If you’re working with IoT devices within your enterprise, you likely have thousands to millions of devices that are capturing and sending data to your system – exponentially increasing the amount of data you have at your disposal. As the number of devices you offer increases, your user base grows, or you start integrating with other vendors, the volume of data can quickly scale to near unfathomable numbers.
This means you’ll need an architecture that not only allows you to reliably capture this information into your enterprise but get it into a format and location (Snowflake Data Cloud in this blog) that allows you to analyze it and put it to use.
How Do I Capture IoT Data?
Generally speaking, IoT data is going to be submitted in a streaming architecture, where updates are sent to your system as they occur on the device. Your enterprise may also be receiving data from vendors as events happen within various devices and systems you’re integrated with.

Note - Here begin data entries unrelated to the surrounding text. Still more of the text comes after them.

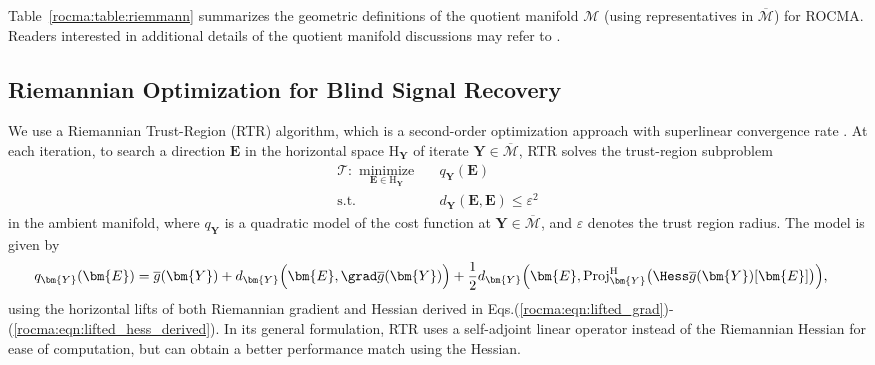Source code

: Table~\ref{rocma:table:riemmann} summarizes the geometric definitions of the quotient manifold $\mathcal{M}$ (using representatives in $\overline{\mathcal{M}}$) for ROCMA. Readers interested in additional details of the quotient manifold discussions may refer to \cite[Chapter 9]{boumal2020intromanifolds}.

\subsection{Riemannian Optimization for Blind Signal Recovery}

We use a Riemannian Trust-Region (RTR) algorithm, which is a second-order optimization approach with superlinear convergence rate \cite{Absil2007trustregions}. At each iteration, to search a direction $\bm{E}$ in the horizontal space $\mathrm{H}_{\bm{Y}}$ of iterate $\bm{Y}\in\overline{\mathcal{M}}$, RTR solves the trust-region subproblem 
\begin{eqnarray}
	\mathcal{T}:\,\,\underset{\bm{E}\in\mathrm{H}_{\bm{Y}}}{\text{minimize}}\quad& q_{\bm{Y}}(\bm{E})\nonumber\\
	\text{s.t.}\quad&d_{\bm{Y}}(\bm{E},\bm{E})\leq\varepsilon^2
\end{eqnarray}
in the ambient manifold, where $q_{\bm{Y}}$ is a quadratic model of the cost function at $\bm{Y}\in\overline{\mathcal{M}}$, and $\varepsilon$ denotes the trust region radius. The model is given by
\begin{align}
	q_{\bm{Y}}(\bm{E})&=\overline{g}(\bm{Y})+d_{\bm{Y}}\Big(\bm{E},\grad \overline{g}(\bm{Y})\Big) 
	+\frac{1}{2}d_{\bm{Y}}\Big(\bm{E},\mathrm{Proj}_{\bm{Y}}^{\mathrm{H}}\big(\Hess \overline{{g}}(\bm{Y})[\bm{E}]\big)\Big),\nonumber
\end{align}
using the horizontal lifts of both Riemannian gradient and Hessian derived in Eqs.(\ref{rocma:eqn:lifted_grad})-(\ref{rocma:eqn:lifted_hess_derived}). In its general formulation, RTR uses a self-adjoint linear operator instead of the Riemannian Hessian for ease of computation, but can obtain a better performance match using the Hessian.

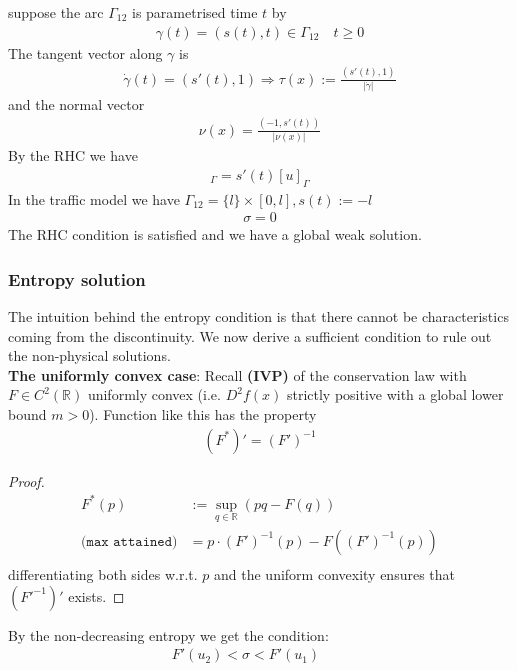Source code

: \begin{example}
suppose the arc $\Gamma_{12}$ is parametrised time $t$ by 
\begin{align*}
	\gamma(t) = (s(t), t) \in \Gamma_{12} \quad t \ge 0
\end{align*}
The tangent vector along $\gamma$ is
\begin{align*}
	\dot{\gamma}(t) = (s'(t), 1) \Rightarrow 
	\tau(x):= \frac{(s'(t), 1)}{|\dot{\gamma}|}
\end{align*}
and the normal vector
\begin{align*}
	\nu(x) = \frac{(-1, s'(t))}{|\nu(x)|}
\end{align*}
By the RHC we have
\begin{align*}
	[F(u)]_\Gamma = s'(t) [u]_\Gamma
\end{align*}
In the traffic model we have $\Gamma_{12} = \{l\} \times [0, l], s(t) := -l$
\begin{align*}
	\sigma = 0
\end{align*}
The RHC condition is satisfied and we have a global weak solution. 
\end{example}


\subsubsection*{Entropy solution}
The intuition behind the entropy condition is that there cannot be characteristics coming from the discontinuity. We now derive a sufficient condition to rule out the non-physical solutions.
\quad\\
\textbf{The uniformly convex case}: Recall \textbf{(IVP)} of the conservation law with $F \in C^2(\mathbb{R})$ uniformly convex (i.e. $D^2f(x)$ strictly positive with a global lower bound $m > 0$). Function like this has the property
\begin{align*}
	(F^*)' = (F')^{-1}
\end{align*}
\begin{proof}
\begin{align*}
	F^*(p)&:= \sup_{q \in \mathbb{R}}(p q - F(q))\\
	\texttt{(max attained)}
	&= p \cdot (F')^{-1}(p) - F((F')^{-1}(p))\\
\end{align*}
differentiating both sides w.r.t. $p$ and the uniform convexity ensures that $(F'^{-1})'$ exists. 
\end{proof}

By the non-decreasing entropy we get the condition:
\begin{align*}
	F'(u_2) < \sigma < F'(u_1) \qquad 
\end{align*}

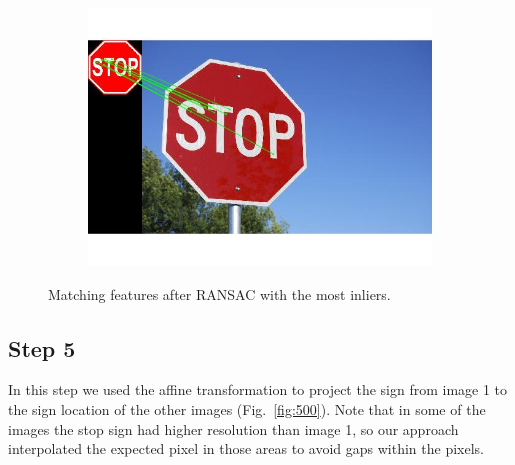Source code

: \documentclass[a4paper]{iacas}
\begin{document}
\begin{figure}[!htbp]
\begin{subfigure}[b]{0.32\textwidth}
		\caption{}
		\label{fig:403}
	\end{subfigure}
	\begin{subfigure}[b]{0.32\textwidth}
		\includegraphics[width=\textwidth]{404.jpg}
		\caption{}
		\label{fig:404}
	\end{subfigure}
	
	\caption{Matching features after RANSAC with the most inliers.}
	\label{fig:400}
\end{figure}

\subsection{Step 5}

In this step we used the affine transformation to project the sign from image 1 to the sign location of the other images (Fig.~\ref{fig:500}). Note that in some of the images the stop sign had higher resolution than image 1, so our approach interpolated the expected pixel in those areas to avoid gaps within the pixels.
\end{document}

While there are a few different streaming data platforms, we will be focusing on the two most common in data engineering today: Apache Kafka and AWS Kinesis.
Apache Kafka is an open-source distributed event streaming platform that was initially developed and released by LinkedIn and is written in Java and Scala. Kafka is a publish/subscribe architecture (pub/sub) that provides a high-throughput, low-latency, and durable platform for streaming data. Some companies and cloud providers offer managed Kafka services which can also be configured and run on-premises.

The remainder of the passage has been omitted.